(Provided material)

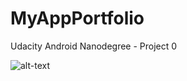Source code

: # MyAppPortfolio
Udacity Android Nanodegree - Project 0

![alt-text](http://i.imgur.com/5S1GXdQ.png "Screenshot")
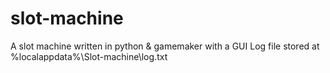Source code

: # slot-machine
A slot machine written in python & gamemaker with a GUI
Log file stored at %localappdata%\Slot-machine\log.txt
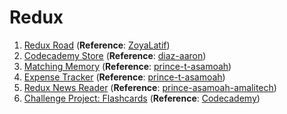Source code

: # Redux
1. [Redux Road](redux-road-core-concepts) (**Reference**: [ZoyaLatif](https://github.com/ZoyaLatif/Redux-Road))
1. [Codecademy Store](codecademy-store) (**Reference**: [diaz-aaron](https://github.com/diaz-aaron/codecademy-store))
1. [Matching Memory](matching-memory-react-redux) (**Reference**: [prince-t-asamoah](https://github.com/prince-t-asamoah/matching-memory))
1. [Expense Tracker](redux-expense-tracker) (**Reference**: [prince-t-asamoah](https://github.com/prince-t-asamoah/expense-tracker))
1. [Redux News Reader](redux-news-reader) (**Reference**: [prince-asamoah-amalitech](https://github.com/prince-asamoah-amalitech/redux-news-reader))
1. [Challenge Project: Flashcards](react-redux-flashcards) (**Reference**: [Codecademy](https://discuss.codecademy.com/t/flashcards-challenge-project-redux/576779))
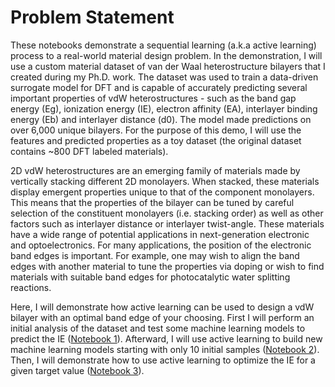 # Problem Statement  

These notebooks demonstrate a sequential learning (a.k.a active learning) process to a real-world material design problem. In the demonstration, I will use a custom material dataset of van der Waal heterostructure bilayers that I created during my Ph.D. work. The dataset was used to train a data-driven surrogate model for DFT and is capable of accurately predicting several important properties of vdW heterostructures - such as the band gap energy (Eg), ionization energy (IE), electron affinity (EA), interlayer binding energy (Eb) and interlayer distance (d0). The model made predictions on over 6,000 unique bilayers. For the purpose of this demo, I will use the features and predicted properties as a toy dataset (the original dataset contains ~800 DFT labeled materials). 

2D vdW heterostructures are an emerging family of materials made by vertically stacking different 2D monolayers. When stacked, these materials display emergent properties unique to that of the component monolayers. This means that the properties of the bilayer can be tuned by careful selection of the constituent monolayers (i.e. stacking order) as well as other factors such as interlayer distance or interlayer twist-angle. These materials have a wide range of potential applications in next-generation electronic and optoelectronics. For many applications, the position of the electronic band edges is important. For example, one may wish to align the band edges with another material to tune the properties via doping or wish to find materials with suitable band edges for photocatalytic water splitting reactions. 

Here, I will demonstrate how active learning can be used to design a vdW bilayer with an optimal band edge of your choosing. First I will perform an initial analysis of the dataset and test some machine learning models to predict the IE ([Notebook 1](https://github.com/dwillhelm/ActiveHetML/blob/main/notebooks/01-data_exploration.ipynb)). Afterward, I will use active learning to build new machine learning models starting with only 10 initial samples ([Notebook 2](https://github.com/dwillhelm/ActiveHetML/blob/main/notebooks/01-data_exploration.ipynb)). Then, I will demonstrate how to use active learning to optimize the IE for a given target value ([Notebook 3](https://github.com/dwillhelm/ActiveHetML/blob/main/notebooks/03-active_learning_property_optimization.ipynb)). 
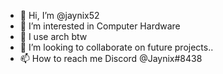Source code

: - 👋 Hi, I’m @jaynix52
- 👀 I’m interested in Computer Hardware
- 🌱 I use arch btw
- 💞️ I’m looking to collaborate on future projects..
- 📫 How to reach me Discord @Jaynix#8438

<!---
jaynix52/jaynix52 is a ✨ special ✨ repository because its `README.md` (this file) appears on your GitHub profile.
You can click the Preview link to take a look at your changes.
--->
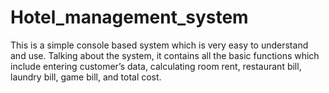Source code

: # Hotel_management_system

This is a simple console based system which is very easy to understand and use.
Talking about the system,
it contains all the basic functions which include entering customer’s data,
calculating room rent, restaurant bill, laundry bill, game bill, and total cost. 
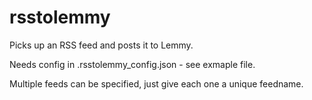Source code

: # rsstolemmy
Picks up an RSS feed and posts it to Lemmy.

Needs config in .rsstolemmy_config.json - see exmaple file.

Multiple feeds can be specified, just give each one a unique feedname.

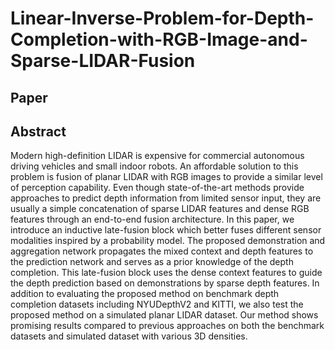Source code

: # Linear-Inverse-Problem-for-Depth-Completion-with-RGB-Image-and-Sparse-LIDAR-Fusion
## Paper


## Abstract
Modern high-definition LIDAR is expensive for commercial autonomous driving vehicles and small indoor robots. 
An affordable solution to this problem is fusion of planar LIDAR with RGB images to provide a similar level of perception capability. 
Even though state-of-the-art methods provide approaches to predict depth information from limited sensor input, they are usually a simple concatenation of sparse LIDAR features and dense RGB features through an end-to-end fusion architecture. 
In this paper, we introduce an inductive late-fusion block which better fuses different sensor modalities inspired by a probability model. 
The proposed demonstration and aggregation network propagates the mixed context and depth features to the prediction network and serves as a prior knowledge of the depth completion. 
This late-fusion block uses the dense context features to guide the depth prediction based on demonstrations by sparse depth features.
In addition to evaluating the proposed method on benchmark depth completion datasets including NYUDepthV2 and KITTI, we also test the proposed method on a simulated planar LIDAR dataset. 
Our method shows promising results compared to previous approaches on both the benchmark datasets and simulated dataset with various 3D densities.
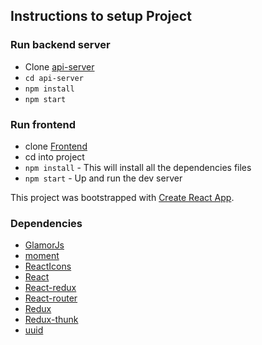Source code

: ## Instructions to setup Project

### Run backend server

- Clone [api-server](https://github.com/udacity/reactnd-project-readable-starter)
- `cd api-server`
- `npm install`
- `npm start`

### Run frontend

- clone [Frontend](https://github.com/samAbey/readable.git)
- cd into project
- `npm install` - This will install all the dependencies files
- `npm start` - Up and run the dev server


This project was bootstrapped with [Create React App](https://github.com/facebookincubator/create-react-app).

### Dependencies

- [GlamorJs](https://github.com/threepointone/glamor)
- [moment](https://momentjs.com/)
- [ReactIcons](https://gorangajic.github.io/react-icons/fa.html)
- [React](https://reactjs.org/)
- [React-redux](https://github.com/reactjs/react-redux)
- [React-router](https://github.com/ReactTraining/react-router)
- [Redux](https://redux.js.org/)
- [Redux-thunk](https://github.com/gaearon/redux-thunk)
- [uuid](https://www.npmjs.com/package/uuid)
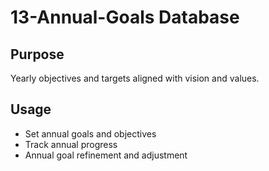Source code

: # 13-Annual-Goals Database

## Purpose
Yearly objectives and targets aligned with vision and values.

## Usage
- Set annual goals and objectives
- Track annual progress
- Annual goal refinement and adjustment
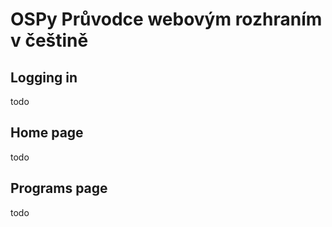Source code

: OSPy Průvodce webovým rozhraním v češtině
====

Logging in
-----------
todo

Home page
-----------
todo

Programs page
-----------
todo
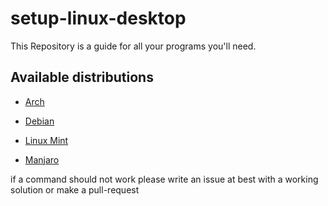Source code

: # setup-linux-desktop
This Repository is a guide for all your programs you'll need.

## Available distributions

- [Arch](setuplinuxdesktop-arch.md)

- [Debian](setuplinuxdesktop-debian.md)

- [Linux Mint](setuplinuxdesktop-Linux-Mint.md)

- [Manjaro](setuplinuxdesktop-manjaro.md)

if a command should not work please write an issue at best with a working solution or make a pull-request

(End Provided material)

What is expected:
Search the entries for "machine" and copy out each line that has it.

The completed task:
: # slot-machine
A slot machine written in python & gamemaker with a GUI
Log file stored at %localappdata%\Slot-machine\log.txt
Here, I will demonstrate how active learning can be used to design a vdW bilayer with an optimal band edge of your choosing. First I will perform an initial analysis of the dataset and test some machine learning models to predict the IE ([Notebook 1](https://github.com/dwillhelm/ActiveHetML/blob/main/notebooks/01-data_exploration.ipynb)). Afterward, I will use active learning to build new machine learning models starting with only 10 initial samples ([Notebook 2](https://github.com/dwillhelm/ActiveHetML/blob/main/notebooks/01-data_exploration.ipynb)). Then, I will demonstrate how to use active learning to optimize the IE for a given target value ([Notebook 3](https://github.com/dwillhelm/ActiveHetML/blob/main/notebooks/03-active_learning_property_optimization.ipynb)). 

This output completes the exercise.